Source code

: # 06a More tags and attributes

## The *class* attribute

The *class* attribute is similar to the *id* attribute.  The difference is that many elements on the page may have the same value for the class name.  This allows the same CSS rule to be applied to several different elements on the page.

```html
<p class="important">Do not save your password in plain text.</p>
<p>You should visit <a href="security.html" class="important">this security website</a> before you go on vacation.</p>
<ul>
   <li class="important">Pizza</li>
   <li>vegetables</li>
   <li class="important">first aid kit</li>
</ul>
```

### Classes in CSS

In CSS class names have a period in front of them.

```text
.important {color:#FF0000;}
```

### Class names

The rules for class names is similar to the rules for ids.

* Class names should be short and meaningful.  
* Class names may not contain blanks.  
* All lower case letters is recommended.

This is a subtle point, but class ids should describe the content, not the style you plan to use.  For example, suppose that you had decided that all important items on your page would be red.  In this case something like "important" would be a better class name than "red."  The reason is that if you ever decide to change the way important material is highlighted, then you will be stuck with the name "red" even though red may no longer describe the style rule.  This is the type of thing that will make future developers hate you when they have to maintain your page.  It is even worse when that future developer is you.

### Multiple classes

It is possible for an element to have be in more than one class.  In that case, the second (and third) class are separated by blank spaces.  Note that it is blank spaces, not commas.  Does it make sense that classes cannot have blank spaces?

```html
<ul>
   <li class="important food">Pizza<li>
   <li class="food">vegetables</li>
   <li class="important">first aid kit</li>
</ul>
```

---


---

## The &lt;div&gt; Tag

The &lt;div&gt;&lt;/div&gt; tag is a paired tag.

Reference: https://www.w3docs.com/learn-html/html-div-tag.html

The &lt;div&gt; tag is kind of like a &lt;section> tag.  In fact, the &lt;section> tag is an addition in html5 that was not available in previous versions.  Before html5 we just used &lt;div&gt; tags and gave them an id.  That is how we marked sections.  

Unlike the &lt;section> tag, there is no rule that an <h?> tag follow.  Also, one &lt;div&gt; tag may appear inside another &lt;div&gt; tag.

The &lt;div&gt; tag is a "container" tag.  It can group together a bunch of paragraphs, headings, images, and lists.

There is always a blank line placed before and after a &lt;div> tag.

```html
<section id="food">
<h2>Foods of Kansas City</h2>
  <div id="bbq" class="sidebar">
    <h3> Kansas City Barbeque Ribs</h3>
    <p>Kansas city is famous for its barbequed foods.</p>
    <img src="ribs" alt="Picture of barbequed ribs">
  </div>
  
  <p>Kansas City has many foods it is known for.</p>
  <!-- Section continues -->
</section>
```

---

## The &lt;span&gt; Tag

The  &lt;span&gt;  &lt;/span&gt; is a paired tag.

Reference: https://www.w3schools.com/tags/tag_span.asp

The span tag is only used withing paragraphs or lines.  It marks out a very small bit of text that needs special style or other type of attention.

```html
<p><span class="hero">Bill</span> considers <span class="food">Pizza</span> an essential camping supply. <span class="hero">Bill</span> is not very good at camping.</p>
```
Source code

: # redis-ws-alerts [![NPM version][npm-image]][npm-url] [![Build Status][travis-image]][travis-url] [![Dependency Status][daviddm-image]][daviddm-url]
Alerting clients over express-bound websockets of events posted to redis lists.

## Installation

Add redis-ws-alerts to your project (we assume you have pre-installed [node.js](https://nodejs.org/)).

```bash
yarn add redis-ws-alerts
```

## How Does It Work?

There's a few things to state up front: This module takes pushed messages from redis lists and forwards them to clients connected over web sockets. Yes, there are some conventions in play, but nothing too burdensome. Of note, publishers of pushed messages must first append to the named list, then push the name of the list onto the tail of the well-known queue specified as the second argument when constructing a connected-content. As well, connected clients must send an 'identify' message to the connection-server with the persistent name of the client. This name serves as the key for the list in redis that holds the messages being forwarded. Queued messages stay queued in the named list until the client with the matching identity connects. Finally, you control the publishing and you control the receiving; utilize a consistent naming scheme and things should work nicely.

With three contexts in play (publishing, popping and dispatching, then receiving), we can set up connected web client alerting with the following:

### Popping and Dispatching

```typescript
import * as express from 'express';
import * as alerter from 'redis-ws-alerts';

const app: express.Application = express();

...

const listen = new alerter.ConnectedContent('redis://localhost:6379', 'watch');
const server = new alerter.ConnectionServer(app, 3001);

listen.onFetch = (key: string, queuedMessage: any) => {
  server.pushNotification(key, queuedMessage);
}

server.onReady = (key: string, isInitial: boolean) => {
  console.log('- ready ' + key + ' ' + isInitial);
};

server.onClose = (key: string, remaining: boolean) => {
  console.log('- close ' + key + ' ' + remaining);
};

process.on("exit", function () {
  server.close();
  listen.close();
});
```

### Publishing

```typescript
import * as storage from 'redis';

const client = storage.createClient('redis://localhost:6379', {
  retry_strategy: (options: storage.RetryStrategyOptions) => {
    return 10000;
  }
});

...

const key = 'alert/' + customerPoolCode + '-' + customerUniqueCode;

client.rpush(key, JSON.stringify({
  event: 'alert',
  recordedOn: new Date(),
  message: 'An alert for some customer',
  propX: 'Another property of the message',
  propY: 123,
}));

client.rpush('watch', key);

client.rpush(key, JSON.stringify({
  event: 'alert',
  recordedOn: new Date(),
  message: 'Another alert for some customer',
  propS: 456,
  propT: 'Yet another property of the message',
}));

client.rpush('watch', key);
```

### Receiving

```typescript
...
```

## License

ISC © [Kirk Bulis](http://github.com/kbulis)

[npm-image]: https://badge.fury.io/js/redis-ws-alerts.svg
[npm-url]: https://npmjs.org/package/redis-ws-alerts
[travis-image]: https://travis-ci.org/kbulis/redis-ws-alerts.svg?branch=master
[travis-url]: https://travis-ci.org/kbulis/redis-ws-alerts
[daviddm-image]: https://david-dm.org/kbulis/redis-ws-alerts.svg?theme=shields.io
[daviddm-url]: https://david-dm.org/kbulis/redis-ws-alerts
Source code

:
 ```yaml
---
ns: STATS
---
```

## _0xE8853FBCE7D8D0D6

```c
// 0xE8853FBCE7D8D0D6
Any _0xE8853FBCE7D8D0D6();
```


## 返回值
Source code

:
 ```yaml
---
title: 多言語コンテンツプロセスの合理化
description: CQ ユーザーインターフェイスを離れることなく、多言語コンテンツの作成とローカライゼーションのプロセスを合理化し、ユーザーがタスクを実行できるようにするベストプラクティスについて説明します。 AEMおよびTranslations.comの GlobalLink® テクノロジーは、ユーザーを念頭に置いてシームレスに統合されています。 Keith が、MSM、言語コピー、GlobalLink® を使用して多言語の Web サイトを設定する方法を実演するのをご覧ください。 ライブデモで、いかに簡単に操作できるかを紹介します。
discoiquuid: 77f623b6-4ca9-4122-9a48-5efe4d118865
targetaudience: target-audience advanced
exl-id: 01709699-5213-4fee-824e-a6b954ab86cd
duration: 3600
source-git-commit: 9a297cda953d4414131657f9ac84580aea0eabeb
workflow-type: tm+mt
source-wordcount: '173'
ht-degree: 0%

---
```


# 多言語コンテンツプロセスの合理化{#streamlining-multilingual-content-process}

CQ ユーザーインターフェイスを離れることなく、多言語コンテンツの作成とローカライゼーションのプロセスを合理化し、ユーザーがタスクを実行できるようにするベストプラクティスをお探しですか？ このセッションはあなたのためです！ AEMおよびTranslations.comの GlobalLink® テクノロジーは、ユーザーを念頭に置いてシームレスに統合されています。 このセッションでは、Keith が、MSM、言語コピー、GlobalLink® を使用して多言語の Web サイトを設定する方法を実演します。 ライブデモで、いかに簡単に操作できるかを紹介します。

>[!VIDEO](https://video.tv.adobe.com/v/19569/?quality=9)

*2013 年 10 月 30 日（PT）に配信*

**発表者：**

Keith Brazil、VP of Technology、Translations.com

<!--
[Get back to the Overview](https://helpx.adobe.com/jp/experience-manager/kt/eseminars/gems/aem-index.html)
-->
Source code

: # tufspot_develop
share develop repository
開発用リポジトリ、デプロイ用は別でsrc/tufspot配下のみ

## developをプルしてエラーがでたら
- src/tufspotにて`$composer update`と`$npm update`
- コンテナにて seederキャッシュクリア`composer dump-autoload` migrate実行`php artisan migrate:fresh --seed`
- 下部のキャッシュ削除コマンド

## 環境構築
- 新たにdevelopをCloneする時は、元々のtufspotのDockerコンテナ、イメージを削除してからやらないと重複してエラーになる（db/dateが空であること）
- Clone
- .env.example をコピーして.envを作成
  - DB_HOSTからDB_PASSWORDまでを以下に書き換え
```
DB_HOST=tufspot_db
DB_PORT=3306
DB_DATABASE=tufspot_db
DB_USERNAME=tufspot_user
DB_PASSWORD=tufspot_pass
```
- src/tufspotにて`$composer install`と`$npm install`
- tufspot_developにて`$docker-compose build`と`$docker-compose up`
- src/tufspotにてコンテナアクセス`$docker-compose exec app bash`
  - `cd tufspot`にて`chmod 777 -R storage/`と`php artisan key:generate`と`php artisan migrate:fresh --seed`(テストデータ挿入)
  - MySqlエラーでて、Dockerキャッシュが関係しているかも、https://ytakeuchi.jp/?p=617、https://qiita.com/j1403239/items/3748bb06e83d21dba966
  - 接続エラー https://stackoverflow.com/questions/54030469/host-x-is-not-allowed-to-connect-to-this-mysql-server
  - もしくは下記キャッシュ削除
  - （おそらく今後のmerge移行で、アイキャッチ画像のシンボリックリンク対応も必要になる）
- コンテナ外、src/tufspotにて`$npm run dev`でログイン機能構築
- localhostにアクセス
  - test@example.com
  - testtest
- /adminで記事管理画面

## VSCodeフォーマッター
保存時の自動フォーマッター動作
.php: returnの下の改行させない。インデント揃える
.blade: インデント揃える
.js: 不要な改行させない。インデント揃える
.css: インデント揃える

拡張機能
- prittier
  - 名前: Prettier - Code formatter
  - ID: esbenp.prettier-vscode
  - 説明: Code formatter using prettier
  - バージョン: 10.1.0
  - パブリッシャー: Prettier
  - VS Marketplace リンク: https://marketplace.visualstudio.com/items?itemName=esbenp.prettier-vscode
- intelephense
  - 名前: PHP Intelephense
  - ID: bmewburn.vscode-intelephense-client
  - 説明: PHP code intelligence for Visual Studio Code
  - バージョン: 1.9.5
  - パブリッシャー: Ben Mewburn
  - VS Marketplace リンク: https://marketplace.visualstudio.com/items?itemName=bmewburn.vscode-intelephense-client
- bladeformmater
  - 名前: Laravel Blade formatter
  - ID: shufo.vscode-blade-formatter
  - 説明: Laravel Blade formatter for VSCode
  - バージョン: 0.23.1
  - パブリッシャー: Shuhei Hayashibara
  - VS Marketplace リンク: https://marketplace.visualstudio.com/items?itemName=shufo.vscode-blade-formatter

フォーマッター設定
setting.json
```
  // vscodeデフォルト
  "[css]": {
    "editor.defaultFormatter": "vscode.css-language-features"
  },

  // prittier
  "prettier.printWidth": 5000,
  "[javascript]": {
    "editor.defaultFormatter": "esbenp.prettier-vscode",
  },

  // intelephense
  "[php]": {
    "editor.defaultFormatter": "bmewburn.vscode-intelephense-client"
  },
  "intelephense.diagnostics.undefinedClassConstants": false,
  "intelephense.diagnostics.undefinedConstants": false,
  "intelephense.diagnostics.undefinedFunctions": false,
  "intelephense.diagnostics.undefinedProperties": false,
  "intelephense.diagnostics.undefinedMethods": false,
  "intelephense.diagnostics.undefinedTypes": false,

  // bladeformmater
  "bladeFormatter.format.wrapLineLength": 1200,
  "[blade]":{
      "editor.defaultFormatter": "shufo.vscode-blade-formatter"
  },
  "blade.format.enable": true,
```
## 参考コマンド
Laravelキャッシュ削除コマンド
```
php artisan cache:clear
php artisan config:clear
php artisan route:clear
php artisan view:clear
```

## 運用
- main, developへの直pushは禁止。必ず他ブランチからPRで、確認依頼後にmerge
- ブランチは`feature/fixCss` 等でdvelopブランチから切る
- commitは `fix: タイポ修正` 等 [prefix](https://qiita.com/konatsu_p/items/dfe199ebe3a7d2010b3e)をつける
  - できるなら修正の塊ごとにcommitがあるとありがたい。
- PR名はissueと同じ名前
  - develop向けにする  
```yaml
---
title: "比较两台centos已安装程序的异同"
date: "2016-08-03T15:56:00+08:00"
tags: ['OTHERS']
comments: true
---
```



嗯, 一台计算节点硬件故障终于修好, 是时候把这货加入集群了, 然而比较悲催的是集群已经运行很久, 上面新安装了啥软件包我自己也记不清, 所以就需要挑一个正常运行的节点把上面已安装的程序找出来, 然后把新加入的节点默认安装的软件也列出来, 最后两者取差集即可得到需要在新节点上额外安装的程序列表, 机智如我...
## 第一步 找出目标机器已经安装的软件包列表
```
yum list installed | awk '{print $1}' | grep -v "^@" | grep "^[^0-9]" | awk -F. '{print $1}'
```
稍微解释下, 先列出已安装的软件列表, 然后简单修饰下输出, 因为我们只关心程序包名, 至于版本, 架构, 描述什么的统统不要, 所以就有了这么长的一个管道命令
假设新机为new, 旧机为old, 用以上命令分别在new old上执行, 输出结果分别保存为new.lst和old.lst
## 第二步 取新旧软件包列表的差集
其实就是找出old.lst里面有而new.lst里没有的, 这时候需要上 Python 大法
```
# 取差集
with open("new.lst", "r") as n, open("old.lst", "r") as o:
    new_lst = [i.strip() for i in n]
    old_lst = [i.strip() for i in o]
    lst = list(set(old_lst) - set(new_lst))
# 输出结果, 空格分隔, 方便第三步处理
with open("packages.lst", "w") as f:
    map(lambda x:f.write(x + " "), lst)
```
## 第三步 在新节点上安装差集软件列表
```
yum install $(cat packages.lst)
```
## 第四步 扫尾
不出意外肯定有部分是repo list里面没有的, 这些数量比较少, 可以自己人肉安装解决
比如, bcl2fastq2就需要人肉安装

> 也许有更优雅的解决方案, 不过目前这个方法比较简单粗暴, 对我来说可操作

◇ ◇ ◇

Exercise brief:
Output exactly the lines from the one holding "- main, developへの直pushは禁止。必ず他ブランチからPRで、確認依頼後にmerge" to the end of the material above, with both ends included.

Written answer:
- main, developへの直pushは禁止。必ず他ブランチからPRで、確認依頼後にmerge
- ブランチは`feature/fixCss` 等でdvelopブランチから切る
- commitは `fix: タイポ修正` 等 [prefix](https://qiita.com/konatsu_p/items/dfe199ebe3a7d2010b3e)をつける
  - できるなら修正の塊ごとにcommitがあるとありがたい。
- PR名はissueと同じ名前
  - develop向けにする  
```yaml
---
title: "比较两台centos已安装程序的异同"
date: "2016-08-03T15:56:00+08:00"
tags: ['OTHERS']
comments: true
---
```



嗯, 一台计算节点硬件故障终于修好, 是时候把这货加入集群了, 然而比较悲催的是集群已经运行很久, 上面新安装了啥软件包我自己也记不清, 所以就需要挑一个正常运行的节点把上面已安装的程序找出来, 然后把新加入的节点默认安装的软件也列出来, 最后两者取差集即可得到需要在新节点上额外安装的程序列表, 机智如我...
## 第一步 找出目标机器已经安装的软件包列表
```
yum list installed | awk '{print $1}' | grep -v "^@" | grep "^[^0-9]" | awk -F. '{print $1}'
```
稍微解释下, 先列出已安装的软件列表, 然后简单修饰下输出, 因为我们只关心程序包名, 至于版本, 架构, 描述什么的统统不要, 所以就有了这么长的一个管道命令
假设新机为new, 旧机为old, 用以上命令分别在new old上执行, 输出结果分别保存为new.lst和old.lst
## 第二步 取新旧软件包列表的差集
其实就是找出old.lst里面有而new.lst里没有的, 这时候需要上 Python 大法
```
# 取差集
with open("new.lst", "r") as n, open("old.lst", "r") as o:
    new_lst = [i.strip() for i in n]
    old_lst = [i.strip() for i in o]
    lst = list(set(old_lst) - set(new_lst))
# 输出结果, 空格分隔, 方便第三步处理
with open("packages.lst", "w") as f:
    map(lambda x:f.write(x + " "), lst)
```
## 第三步 在新节点上安装差集软件列表
```
yum install $(cat packages.lst)
```
## 第四步 扫尾
不出意外肯定有部分是repo list里面没有的, 这些数量比较少, 可以自己人肉安装解决
比如, bcl2fastq2就需要人肉安装

> 也许有更优雅的解决方案, 不过目前这个方法比较简单粗暴, 对我来说可操作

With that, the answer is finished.